They were going to have it resprayed on the forecourt but my mate who's done my cars in the past advised me that this would be single pac lacquer and would most likely dull down within 2 to 3 months as it picks up wash marks etc.

After some negotiation I have agreed a reduction in the price in order to get it resprayed properly myself and hopefully get a higher quality finish.

Now the bit that's ringing in my ears is the bit where the salesman said, "yeah, we've been at it for ages with the compound getting the scratches out" :O

I think a trip to North East Detailing may be in order very quickly after I've had it resprayed!


----------



## glymauto (Feb 29, 2008)

Blue said:


> Now the bit that's ringing in my ears is the bit where the salesman said, *"yeah, we've been at it for ages with the compound getting the scratches out" *......
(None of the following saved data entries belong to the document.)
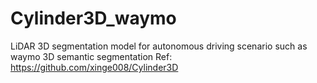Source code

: # Cylinder3D_waymo
LiDAR 3D segmentation model for autonomous driving scenario such as waymo 3D semantic segmentation
Ref: https://github.com/xinge008/Cylinder3D
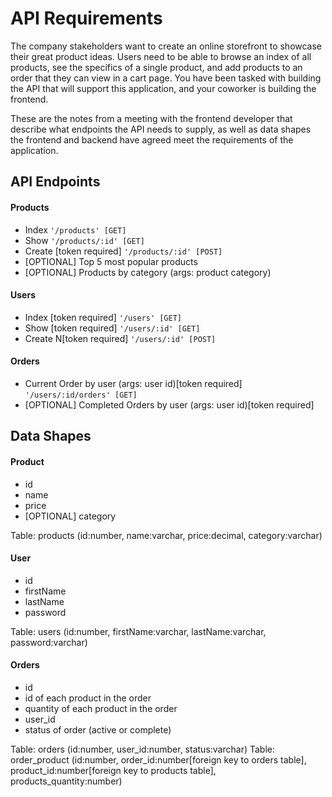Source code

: # API Requirements
The company stakeholders want to create an online storefront to showcase their great product ideas. Users need to be able to browse an index of all products, see the specifics of a single product, and add products to an order that they can view in a cart page. You have been tasked with building the API that will support this application, and your coworker is building the frontend.

These are the notes from a meeting with the frontend developer that describe what endpoints the API needs to supply, as well as data shapes the frontend and backend have agreed meet the requirements of the application. 

## API Endpoints
#### Products
- Index `'/products' [GET]`
- Show `'/products/:id' [GET]`
- Create [token required] `'/products/:id' [POST]`
- [OPTIONAL] Top 5 most popular products 
- [OPTIONAL] Products by category (args: product category)

#### Users
- Index [token required] `'/users' [GET]`
- Show [token required] `'/users/:id' [GET]`
- Create N[token required] `'/users/:id' [POST]`

#### Orders
- Current Order by user (args: user id)[token required] `'/users/:id/orders' [GET]`
- [OPTIONAL] Completed Orders by user (args: user id)[token required]

## Data Shapes
#### Product
- id
- name
- price
- [OPTIONAL] category

Table: products (id:number, name:varchar, price:decimal, category:varchar)

#### User
- id
- firstName
- lastName
- password

Table: users (id:number, firstName:varchar, lastName:varchar, password:varchar)

#### Orders
- id
- id of each product in the order
- quantity of each product in the order
- user_id
- status of order (active or complete)

Table: orders (id:number, user_id:number, status:varchar)
Table: order_product (id:number, order_id:number[foreign key to orders table],
product_id:number[foreign key to products table],
products_quantity:number)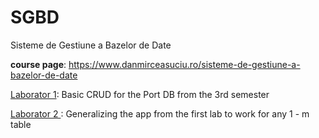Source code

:# SGBD
Sisteme de Gestiune a Bazelor de Date

**course page**: https://www.danmirceasuciu.ro/sisteme-de-gestiune-a-bazelor-de-date

<a href="https://github.com/andrei45635/lab1_SGBD"> Laborator 1</a>: Basic CRUD for the Port DB from the 3rd semester

<a href="https://github.com/andrei45635/lab2_SGBD"> Laborator 2 </a>: Generalizing the app from the first lab to work for any 1 - m table
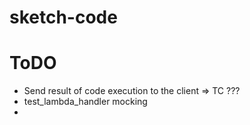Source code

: # sketch-code

# ToDO
- Send result of code execution to the client => TC ???
- test_lambda_handler mocking
- 
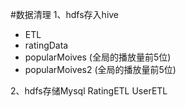 #数据清理
1、hdfs存入hive
- ETL
- ratingData
- popularMoives (全局的播放量前5位)
- popularMoives2 (全局的播放量前5位)

2、hdfs存储Mysql
RatingETL
UserETL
Maybe invest in a Paint gauge (PTG) before accepting it?


----------



## Blue (Sep 15, 2008)

No time, I collect tomorrow unfortunately, I don't think they'll have come close to going through it, but the wing where the scratch is is likely to be in a sorry state, we'll wait and see what it's like when I collect, I'm just praying that it's a clear, bright, sunny day!


----------



## neil-gsi (Apr 6, 2009)

if you are not happy with it walk away,they will want you to buy the car,so tell them to take it away and do the repair properly or you will go else where


----------



## Blue (Sep 15, 2008)

Oh believe me I'll be quite critical, although some buffer trails I will accept as I'm planning on having a full paintwork correct done properly anyway before lashing on some nice LSP.
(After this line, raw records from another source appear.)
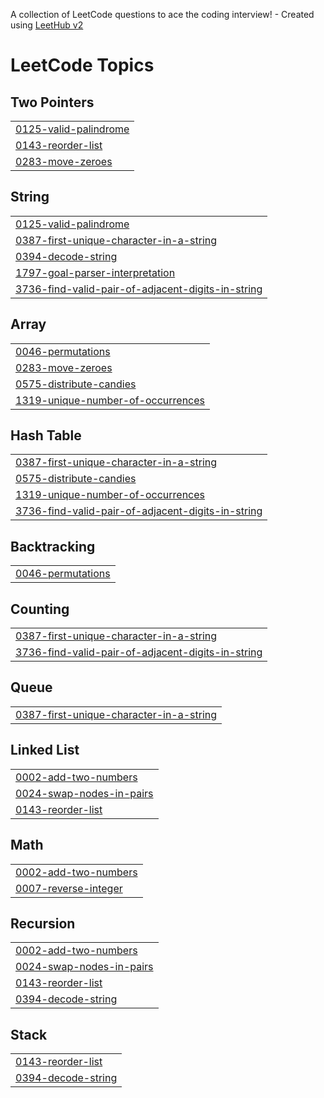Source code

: A collection of LeetCode questions to ace the coding interview! - Created using [LeetHub v2](https://github.com/arunbhardwaj/LeetHub-2.0)
<!---LeetCode Topics Start-->
# LeetCode Topics
## Two Pointers
|  |
| ------- |
| [0125-valid-palindrome](https://github.com/Rajeshsaharan/dsa/tree/master/0125-valid-palindrome) |
| [0143-reorder-list](https://github.com/Rajeshsaharan/dsa/tree/master/0143-reorder-list) |
| [0283-move-zeroes](https://github.com/Rajeshsaharan/dsa/tree/master/0283-move-zeroes) |
## String
|  |
| ------- |
| [0125-valid-palindrome](https://github.com/Rajeshsaharan/dsa/tree/master/0125-valid-palindrome) |
| [0387-first-unique-character-in-a-string](https://github.com/Rajeshsaharan/dsa/tree/master/0387-first-unique-character-in-a-string) |
| [0394-decode-string](https://github.com/Rajeshsaharan/dsa/tree/master/0394-decode-string) |
| [1797-goal-parser-interpretation](https://github.com/Rajeshsaharan/dsa/tree/master/1797-goal-parser-interpretation) |
| [3736-find-valid-pair-of-adjacent-digits-in-string](https://github.com/Rajeshsaharan/dsa/tree/master/3736-find-valid-pair-of-adjacent-digits-in-string) |
## Array
|  |
| ------- |
| [0046-permutations](https://github.com/Rajeshsaharan/dsa/tree/master/0046-permutations) |
| [0283-move-zeroes](https://github.com/Rajeshsaharan/dsa/tree/master/0283-move-zeroes) |
| [0575-distribute-candies](https://github.com/Rajeshsaharan/dsa/tree/master/0575-distribute-candies) |
| [1319-unique-number-of-occurrences](https://github.com/Rajeshsaharan/dsa/tree/master/1319-unique-number-of-occurrences) |
## Hash Table
|  |
| ------- |
| [0387-first-unique-character-in-a-string](https://github.com/Rajeshsaharan/dsa/tree/master/0387-first-unique-character-in-a-string) |
| [0575-distribute-candies](https://github.com/Rajeshsaharan/dsa/tree/master/0575-distribute-candies) |
| [1319-unique-number-of-occurrences](https://github.com/Rajeshsaharan/dsa/tree/master/1319-unique-number-of-occurrences) |
| [3736-find-valid-pair-of-adjacent-digits-in-string](https://github.com/Rajeshsaharan/dsa/tree/master/3736-find-valid-pair-of-adjacent-digits-in-string) |
## Backtracking
|  |
| ------- |
| [0046-permutations](https://github.com/Rajeshsaharan/dsa/tree/master/0046-permutations) |
## Counting
|  |
| ------- |
| [0387-first-unique-character-in-a-string](https://github.com/Rajeshsaharan/dsa/tree/master/0387-first-unique-character-in-a-string) |
| [3736-find-valid-pair-of-adjacent-digits-in-string](https://github.com/Rajeshsaharan/dsa/tree/master/3736-find-valid-pair-of-adjacent-digits-in-string) |
## Queue
|  |
| ------- |
| [0387-first-unique-character-in-a-string](https://github.com/Rajeshsaharan/dsa/tree/master/0387-first-unique-character-in-a-string) |
## Linked List
|  |
| ------- |
| [0002-add-two-numbers](https://github.com/Rajeshsaharan/dsa/tree/master/0002-add-two-numbers) |
| [0024-swap-nodes-in-pairs](https://github.com/Rajeshsaharan/dsa/tree/master/0024-swap-nodes-in-pairs) |
| [0143-reorder-list](https://github.com/Rajeshsaharan/dsa/tree/master/0143-reorder-list) |
## Math
|  |
| ------- |
| [0002-add-two-numbers](https://github.com/Rajeshsaharan/dsa/tree/master/0002-add-two-numbers) |
| [0007-reverse-integer](https://github.com/Rajeshsaharan/dsa/tree/master/0007-reverse-integer) |
## Recursion
|  |
| ------- |
| [0002-add-two-numbers](https://github.com/Rajeshsaharan/dsa/tree/master/0002-add-two-numbers) |
| [0024-swap-nodes-in-pairs](https://github.com/Rajeshsaharan/dsa/tree/master/0024-swap-nodes-in-pairs) |
| [0143-reorder-list](https://github.com/Rajeshsaharan/dsa/tree/master/0143-reorder-list) |
| [0394-decode-string](https://github.com/Rajeshsaharan/dsa/tree/master/0394-decode-string) |
## Stack
|  |
| ------- |
| [0143-reorder-list](https://github.com/Rajeshsaharan/dsa/tree/master/0143-reorder-list) |
| [0394-decode-string](https://github.com/Rajeshsaharan/dsa/tree/master/0394-decode-string) |
<!---LeetCode Topics End-->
I'll report back on how she is once I've collected, I'd normally attack the paintwork myself with my Kestrel but seeing as this is such a nice car I'll be taking it in to get it done properly and just hope to be able to learn a thing or two at the same time!


----------



## rds1985 (Mar 7, 2009)

let's get real, we all know that the dealer prep can be crap, if we started accepting/rejecting cars based on this we would never buy a new car. Also some dealer prepers do know what they are doing. So long as it doesn't look like it's been dragged through a hedge backward get it bought boot it home then get it detailed in a month or 2


----------



## packard (Jun 8, 2009)

You can always sign "subject to independent paint inspection" etc


----------



## Blue (Sep 15, 2008)

Got her!! 

Was a bit of a let down as they had forgotten to service her so I had to wait for an hour and a half whilst they sorted it out, d'oh!

The prep wasn't bad, a little hologramming where it had been compounded, across the bonnet, up the wing etc. but far from the worst that I have seen. 

I'm waiting on NE Detailing giving me a price for a full professional correction and have also got the car booked in for a respray on the front wing next month.

Can't wait to see her looking her best!


----------



## JonnyCJ (Oct 6, 2009)

Has anyone else had her ?


----------



## Guest (Apr 30, 2010)

Id rather a perfect car,not having to sort it!


----------



## paulr (Mar 26, 2010)

Used cars i'm afraid are never perfect. When i bought my used Beemer from BMW i asked for a wing to be repainted as it never matched (silver). To be fair, they agreed and did a great job. Now 6 years later you would never know. Personally i'd have got them to do it. Some BMW bodyshops are very good.


----------



## steanlol (Oct 5, 2008)

Get some pic's up


----------



## Blue (Sep 15, 2008)

The pics will be up asap guys.

I decided against getting them to spray her as they were going to get a man with a van in to spray her with single stage lacquer on the forecourt and refused to put her into a proper BMW bodyshop to do the work! 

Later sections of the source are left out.